Living with Spleen Rupture
Post‑injury recovery
- Hospital stay: 2–7 days for NOM; 5–10 days after splenectomy.
- Activity restriction: No heavy lifting (>10 lb) or contact sports for 4–6 weeks (longer after splenectomy).
- Follow‑up imaging: CT at 4–6 weeks to confirm healing.
Vaccination & infection prevention
Patients without a spleen are at increased risk for overwhelming post‑splenectomy infection (OPSI). Key steps:
- Complete pneumococcal, meningococcal, and Hib vaccine series.
- Annual influenza vaccination.
- Carry a medical alert card or bracelet stating “asplenic – requires prompt antibiotics for fever.”
- Seek antibiotics immediately if fever ≥38 °C or after any animal bite, minor wound, or dental procedure.
Monitoring & lifestyle
- Maintain a healthy weight – excess abdominal fat can conceal intra‑abdominal bleeding and increase trauma risk.
- Limit alcohol consumption; excessive intake impairs clotting.
- Stay current on anticoagulant dosing; discuss any dose changes with your prescriber.
- Engage in moderate‑intensity aerobic activity (walking, cycling) after clearance; avoid high‑impact sports until fully healed.
Prevention
- Use seat belts and child restraint systems in all vehicles.
- Wear appropriate protective gear (helmets, padded chest protectors) during high‑risk sports.
- Install handrails and non‑slip mats in homes to prevent falls, especially for elderly individuals.

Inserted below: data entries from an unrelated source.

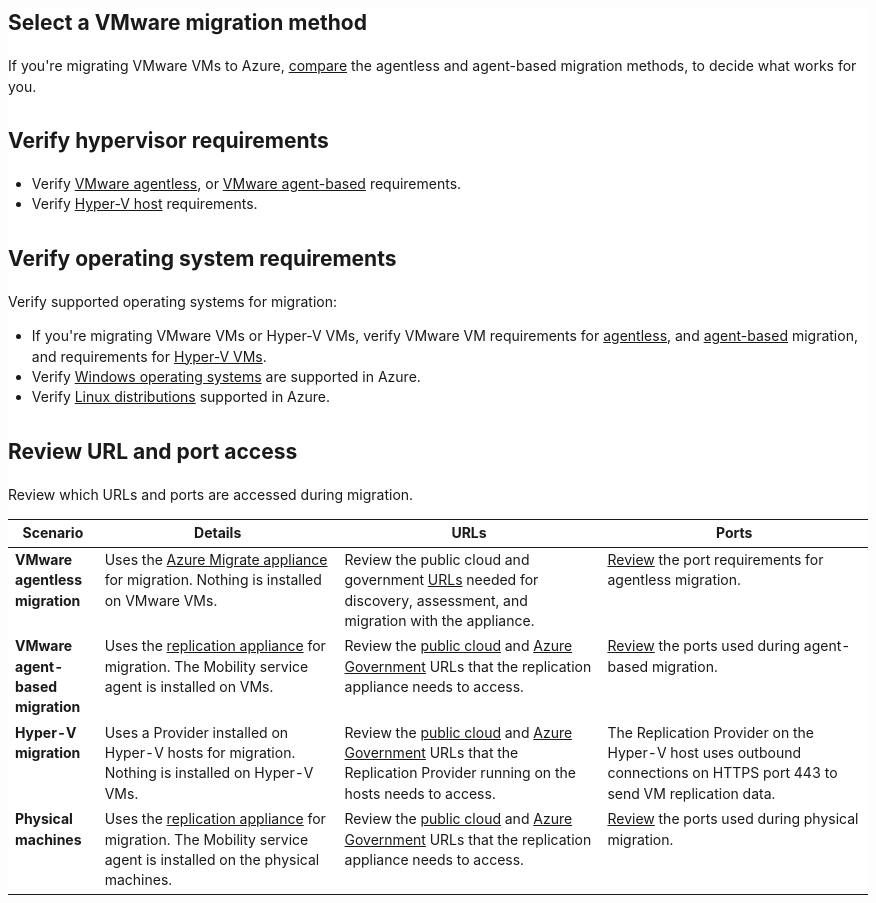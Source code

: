 ## Select a VMware migration method

If you're migrating VMware VMs to Azure, [compare](server-migrate-overview.md#compare-migration-methods) the agentless and agent-based migration methods, to decide what works for you.

## Verify hypervisor requirements

- Verify [VMware agentless](migrate-support-matrix-vmware-migration.md#vmware-requirements-agentless), or [VMware agent-based](migrate-support-matrix-vmware-migration.md#vmware-requirements-agent-based) requirements.
- Verify [Hyper-V host](migrate-support-matrix-hyper-v-migration.md#hyper-v-host-requirements) requirements.


## Verify operating system requirements

Verify supported operating systems for migration:

- If you're migrating VMware VMs or Hyper-V VMs, verify VMware VM requirements for [agentless](migrate-support-matrix-vmware-migration.md#vm-requirements-agentless), and [agent-based](migrate-support-matrix-vmware-migration.md#vm-requirements-agent-based) migration, and requirements for [Hyper-V VMs](migrate-support-matrix-hyper-v-migration.md#hyper-v-vms).
- Verify [Windows operating systems](https://support.microsoft.com/help/2721672/microsoft-server-software-support-for-microsoft-azure-virtual-machines) are supported in Azure.
- Verify [Linux distributions](../virtual-machines/linux/endorsed-distros.md) supported in Azure.

## Review URL and port access

Review which URLs and ports are accessed during migration.

**Scenario** | **Details** |  **URLs** | **Ports**
--- | --- | --- | ---
**VMware agentless migration** | Uses the [Azure Migrate appliance](migrate-appliance-architecture.md) for migration. Nothing is installed on VMware VMs. | Review the public cloud and government [URLs](migrate-appliance.md#url-access) needed for discovery, assessment, and migration with the appliance. | [Review](migrate-support-matrix-vmware-migration.md#port-requirements-agentless) the port requirements for agentless migration.
**VMware agent-based migration** | Uses the [replication appliance](migrate-replication-appliance.md) for migration. The Mobility service agent is installed on VMs. | Review the [public cloud](migrate-replication-appliance.md#url-access) and [Azure Government](migrate-replication-appliance.md#azure-government-url-access) URLs that the replication appliance needs to access. | [Review](migrate-replication-appliance.md#port-access) the ports used during agent-based migration.
**Hyper-V migration** | Uses a Provider installed on Hyper-V hosts for migration. Nothing is installed on Hyper-V VMs. | Review the [public cloud](migrate-support-matrix-hyper-v-migration.md#url-access-public-cloud) and [Azure Government](migrate-support-matrix-hyper-v-migration.md#url-access-azure-government) URLs that the Replication Provider running on the hosts needs to access. | The Replication Provider on the Hyper-V host uses outbound connections on HTTPS port 443 to send VM replication data.
**Physical machines** | Uses the [replication appliance](migrate-replication-appliance.md) for migration. The Mobility service agent is installed on the physical machines. | Review the [public cloud](migrate-replication-appliance.md#url-access) and [Azure Government](migrate-replication-appliance.md#azure-government-url-access) URLs that the replication appliance needs to access. | [Review](migrate-replication-appliance.md#port-access) the ports used during physical migration.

- Manage underlying diseases that cause splenomegaly (e.g., keep viral infections like mononucleosis under observation, treat hematologic malignancies per oncologist recommendations).
- If you take anticoagulants, have regular INR or factor‑specific monitoring and discuss any bleeding concerns with your provider.
Complications
If not identified or treated promptly, splenic rupture can lead to serious sequelae:
- Hemorrhagic shock – rapid blood loss, organ hypoperfusion, multi‑organ failure.
- Intra‑abdominal infection – bacterial translocation from gut due to compromised blood flow.
- Abscess formation – encapsulated collection of blood and bacteria.
- Post‑splenectomy sepsis (OPSI) – fulminant infection with Streptococcus pneumoniae, Haemophilus influenzae, or Neisseria meningitidis; mortality up to 50 % if untreated.
- Persistent pain or chronic abdominal discomfort – from adhesions or residual hematoma.
- Long‑term immunologic deficits – reduced production of opsonizing antibodies, especially IgM memory B cells.
When to Seek Emergency Care
If you (or someone else) experience any of the following after trauma—or develop sudden left‑upper‑quadrant pain without obvious injury—call 911 or go to the nearest emergency department immediately:
- Severe or worsening abdominal pain, especially in the left upper abdomen.
- Shoulder pain that gets worse when lying flat (Kehr’s sign).
- Feeling faint, dizzy, or light‑headed, especially when standing.
- Rapid heartbeat (≥ 100 bpm) or low blood pressure (systolic < 90 mm Hg).
- Visible bruising or swelling on the left side of the abdomen or flank.
- Vomiting blood or material that looks like coffee grounds.
- Sudden confusion, slurred speech, or loss of consciousness.
Early recognition and treatment dramatically improve outcomes.
Sources: Mayo Clinic, CDC Trauma Registry (2022), National Institutes of Health (NIH) – PubMed reviews on splenic injury, American College of Surgeons' Guidelines for Management of Blunt Splenic Trauma (2021), WHO Immunization Guidelines (2023), Cleveland Clinic – Splenectomy and Immunization, Journal of Trauma & Acute Care Surgery (2020) meta‑analysis on splenic artery embolization.